Problem to solve :: The reply has to contain each record exactly as written.

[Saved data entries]
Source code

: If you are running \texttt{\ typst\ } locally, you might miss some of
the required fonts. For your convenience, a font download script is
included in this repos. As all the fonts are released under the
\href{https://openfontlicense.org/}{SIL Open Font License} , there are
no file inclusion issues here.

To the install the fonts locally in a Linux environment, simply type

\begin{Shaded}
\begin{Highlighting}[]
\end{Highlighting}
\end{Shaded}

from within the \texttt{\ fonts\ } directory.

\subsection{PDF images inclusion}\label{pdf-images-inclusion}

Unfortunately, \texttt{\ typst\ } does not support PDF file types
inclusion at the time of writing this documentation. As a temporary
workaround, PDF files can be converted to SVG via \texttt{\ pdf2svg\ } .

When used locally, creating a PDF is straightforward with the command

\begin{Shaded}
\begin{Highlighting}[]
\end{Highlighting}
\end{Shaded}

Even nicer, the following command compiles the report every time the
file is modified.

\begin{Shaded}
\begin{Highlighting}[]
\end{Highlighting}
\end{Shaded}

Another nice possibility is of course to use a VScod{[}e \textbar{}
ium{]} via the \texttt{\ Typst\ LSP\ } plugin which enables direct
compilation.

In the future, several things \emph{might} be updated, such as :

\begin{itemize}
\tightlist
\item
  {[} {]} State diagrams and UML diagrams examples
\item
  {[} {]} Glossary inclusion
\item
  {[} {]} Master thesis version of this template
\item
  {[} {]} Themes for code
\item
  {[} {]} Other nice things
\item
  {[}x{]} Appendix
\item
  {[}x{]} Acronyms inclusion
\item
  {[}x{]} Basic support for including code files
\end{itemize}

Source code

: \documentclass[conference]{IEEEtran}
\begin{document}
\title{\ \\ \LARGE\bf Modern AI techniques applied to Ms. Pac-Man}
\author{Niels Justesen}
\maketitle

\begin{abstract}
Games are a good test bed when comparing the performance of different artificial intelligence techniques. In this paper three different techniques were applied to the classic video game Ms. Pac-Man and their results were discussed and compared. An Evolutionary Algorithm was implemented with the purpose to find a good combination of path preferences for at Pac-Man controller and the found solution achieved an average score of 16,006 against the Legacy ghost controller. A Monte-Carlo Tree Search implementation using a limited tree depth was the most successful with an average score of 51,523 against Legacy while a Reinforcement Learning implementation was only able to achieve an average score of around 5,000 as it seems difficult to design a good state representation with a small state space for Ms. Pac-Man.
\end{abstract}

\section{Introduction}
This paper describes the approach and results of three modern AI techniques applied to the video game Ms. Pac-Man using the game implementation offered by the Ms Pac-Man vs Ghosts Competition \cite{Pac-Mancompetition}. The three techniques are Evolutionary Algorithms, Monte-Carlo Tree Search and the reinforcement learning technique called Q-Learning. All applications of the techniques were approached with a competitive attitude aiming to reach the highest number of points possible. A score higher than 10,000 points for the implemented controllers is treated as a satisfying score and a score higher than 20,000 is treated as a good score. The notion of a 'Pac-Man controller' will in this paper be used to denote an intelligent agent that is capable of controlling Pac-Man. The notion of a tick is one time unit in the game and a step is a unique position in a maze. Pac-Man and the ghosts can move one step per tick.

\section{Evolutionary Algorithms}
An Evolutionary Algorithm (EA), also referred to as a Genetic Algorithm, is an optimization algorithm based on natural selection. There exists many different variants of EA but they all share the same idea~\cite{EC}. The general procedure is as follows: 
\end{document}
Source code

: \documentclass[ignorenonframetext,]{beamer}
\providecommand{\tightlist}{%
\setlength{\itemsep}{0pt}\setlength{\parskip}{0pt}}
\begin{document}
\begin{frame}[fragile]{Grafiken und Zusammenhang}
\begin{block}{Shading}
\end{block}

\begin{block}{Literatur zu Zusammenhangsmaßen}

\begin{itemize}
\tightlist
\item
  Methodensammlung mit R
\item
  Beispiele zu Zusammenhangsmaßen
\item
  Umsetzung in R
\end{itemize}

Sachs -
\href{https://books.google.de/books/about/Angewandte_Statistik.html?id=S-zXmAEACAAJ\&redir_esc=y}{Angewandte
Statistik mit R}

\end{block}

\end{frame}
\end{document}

Solved exercise ::
Source code

: If you are running \texttt{\ typst\ } locally, you might miss some of
the required fonts. For your convenience, a font download script is
included in this repos. As all the fonts are released under the
\href{https://openfontlicense.org/}{SIL Open Font License} , there are
no file inclusion issues here.

To the install the fonts locally in a Linux environment, simply type

\begin{Shaded}
\begin{Highlighting}[]
\end{Highlighting}
\end{Shaded}

from within the \texttt{\ fonts\ } directory.

\subsection{PDF images inclusion}\label{pdf-images-inclusion}

Unfortunately, \texttt{\ typst\ } does not support PDF file types
inclusion at the time of writing this documentation. As a temporary
workaround, PDF files can be converted to SVG via \texttt{\ pdf2svg\ } .

When used locally, creating a PDF is straightforward with the command

\begin{Shaded}
\begin{Highlighting}[]
\end{Highlighting}
\end{Shaded}

Even nicer, the following command compiles the report every time the
file is modified.

\begin{Shaded}
\begin{Highlighting}[]
\end{Highlighting}
\end{Shaded}

Another nice possibility is of course to use a VScod{[}e \textbar{}
ium{]} via the \texttt{\ Typst\ LSP\ } plugin which enables direct
compilation.

In the future, several things \emph{might} be updated, such as :

\begin{itemize}
\tightlist
\item
  {[} {]} State diagrams and UML diagrams examples
\item
  {[} {]} Glossary inclusion
\item
  {[} {]} Master thesis version of this template
\item
  {[} {]} Themes for code
\item
  {[} {]} Other nice things
\item
  {[}x{]} Appendix
\item
  {[}x{]} Acronyms inclusion
\item
  {[}x{]} Basic support for including code files
\end{itemize}

Source code

: \documentclass[conference]{IEEEtran}
\begin{document}
\title{\ \\ \LARGE\bf Modern AI techniques applied to Ms. Pac-Man}
\author{Niels Justesen}
\maketitle

\begin{abstract}
Games are a good test bed when comparing the performance of different artificial intelligence techniques. In this paper three different techniques were applied to the classic video game Ms. Pac-Man and their results were discussed and compared. An Evolutionary Algorithm was implemented with the purpose to find a good combination of path preferences for at Pac-Man controller and the found solution achieved an average score of 16,006 against the Legacy ghost controller. A Monte-Carlo Tree Search implementation using a limited tree depth was the most successful with an average score of 51,523 against Legacy while a Reinforcement Learning implementation was only able to achieve an average score of around 5,000 as it seems difficult to design a good state representation with a small state space for Ms. Pac-Man.
\end{abstract}

\section{Introduction}
This paper describes the approach and results of three modern AI techniques applied to the video game Ms. Pac-Man using the game implementation offered by the Ms Pac-Man vs Ghosts Competition \cite{Pac-Mancompetition}. The three techniques are Evolutionary Algorithms, Monte-Carlo Tree Search and the reinforcement learning technique called Q-Learning. All applications of the techniques were approached with a competitive attitude aiming to reach the highest number of points possible. A score higher than 10,000 points for the implemented controllers is treated as a satisfying score and a score higher than 20,000 is treated as a good score. The notion of a 'Pac-Man controller' will in this paper be used to denote an intelligent agent that is capable of controlling Pac-Man. The notion of a tick is one time unit in the game and a step is a unique position in a maze. Pac-Man and the ghosts can move one step per tick.

\section{Evolutionary Algorithms}
An Evolutionary Algorithm (EA), also referred to as a Genetic Algorithm, is an optimization algorithm based on natural selection. There exists many different variants of EA but they all share the same idea~\cite{EC}. The general procedure is as follows: 
\end{document}
Source code

: \documentclass[ignorenonframetext,]{beamer}
\providecommand{\tightlist}{%
\setlength{\itemsep}{0pt}\setlength{\parskip}{0pt}}
\begin{document}
\begin{frame}[fragile]{Grafiken und Zusammenhang}
\begin{block}{Shading}
\end{block}

\begin{block}{Literatur zu Zusammenhangsmaßen}

\begin{itemize}
\tightlist
\item
  Methodensammlung mit R
\item
  Beispiele zu Zusammenhangsmaßen
\item
  Umsetzung in R
\end{itemize}

Sachs -
\href{https://books.google.de/books/about/Angewandte_Statistik.html?id=S-zXmAEACAAJ\&redir_esc=y}{Angewandte
Statistik mit R}

\end{block}

\end{frame}
\end{document}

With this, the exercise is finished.